■ BRIEF
Go through the entries and copy every line that has the string "displayed" in it.

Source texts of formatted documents
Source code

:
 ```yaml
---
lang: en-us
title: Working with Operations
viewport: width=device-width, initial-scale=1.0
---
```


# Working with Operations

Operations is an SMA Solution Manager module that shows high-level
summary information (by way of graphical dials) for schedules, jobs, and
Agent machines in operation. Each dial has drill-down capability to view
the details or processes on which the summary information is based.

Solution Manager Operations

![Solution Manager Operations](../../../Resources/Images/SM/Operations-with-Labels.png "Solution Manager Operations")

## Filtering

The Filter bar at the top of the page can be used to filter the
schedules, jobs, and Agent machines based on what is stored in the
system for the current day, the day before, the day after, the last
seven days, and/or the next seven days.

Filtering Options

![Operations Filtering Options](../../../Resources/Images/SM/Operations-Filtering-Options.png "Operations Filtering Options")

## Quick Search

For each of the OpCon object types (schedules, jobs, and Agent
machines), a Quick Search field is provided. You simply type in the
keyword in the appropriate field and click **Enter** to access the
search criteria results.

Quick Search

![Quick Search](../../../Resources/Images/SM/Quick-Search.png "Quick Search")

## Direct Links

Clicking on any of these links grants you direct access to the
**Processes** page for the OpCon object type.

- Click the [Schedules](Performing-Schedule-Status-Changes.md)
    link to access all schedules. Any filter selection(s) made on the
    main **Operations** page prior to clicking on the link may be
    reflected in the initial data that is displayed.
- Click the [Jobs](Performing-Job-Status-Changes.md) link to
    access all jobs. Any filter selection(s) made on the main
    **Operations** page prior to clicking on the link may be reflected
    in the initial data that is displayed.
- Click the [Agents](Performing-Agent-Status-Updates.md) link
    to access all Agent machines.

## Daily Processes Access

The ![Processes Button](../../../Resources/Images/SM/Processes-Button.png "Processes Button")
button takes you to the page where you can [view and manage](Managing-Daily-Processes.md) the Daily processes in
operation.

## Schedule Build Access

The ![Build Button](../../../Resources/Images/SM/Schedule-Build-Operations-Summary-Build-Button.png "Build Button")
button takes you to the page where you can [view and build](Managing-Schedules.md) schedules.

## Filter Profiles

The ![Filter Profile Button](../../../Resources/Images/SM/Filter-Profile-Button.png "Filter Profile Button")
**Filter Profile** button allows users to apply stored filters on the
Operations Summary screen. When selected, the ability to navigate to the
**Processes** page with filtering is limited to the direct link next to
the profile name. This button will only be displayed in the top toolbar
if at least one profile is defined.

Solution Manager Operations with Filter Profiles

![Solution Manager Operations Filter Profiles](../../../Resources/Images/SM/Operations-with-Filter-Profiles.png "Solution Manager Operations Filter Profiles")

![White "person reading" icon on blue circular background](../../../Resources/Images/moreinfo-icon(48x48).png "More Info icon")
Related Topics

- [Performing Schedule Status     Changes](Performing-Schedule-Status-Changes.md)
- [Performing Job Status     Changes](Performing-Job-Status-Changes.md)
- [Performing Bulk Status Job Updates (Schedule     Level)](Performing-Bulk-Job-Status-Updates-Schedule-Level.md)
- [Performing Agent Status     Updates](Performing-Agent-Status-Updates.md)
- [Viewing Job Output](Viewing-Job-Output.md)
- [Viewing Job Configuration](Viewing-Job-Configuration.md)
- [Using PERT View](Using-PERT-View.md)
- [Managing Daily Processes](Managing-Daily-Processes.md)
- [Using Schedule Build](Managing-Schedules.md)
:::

■ RESPONSE BOX
    reflected in the initial data that is displayed.
    in the initial data that is displayed.
the profile name. This button will only be displayed in the top toolbar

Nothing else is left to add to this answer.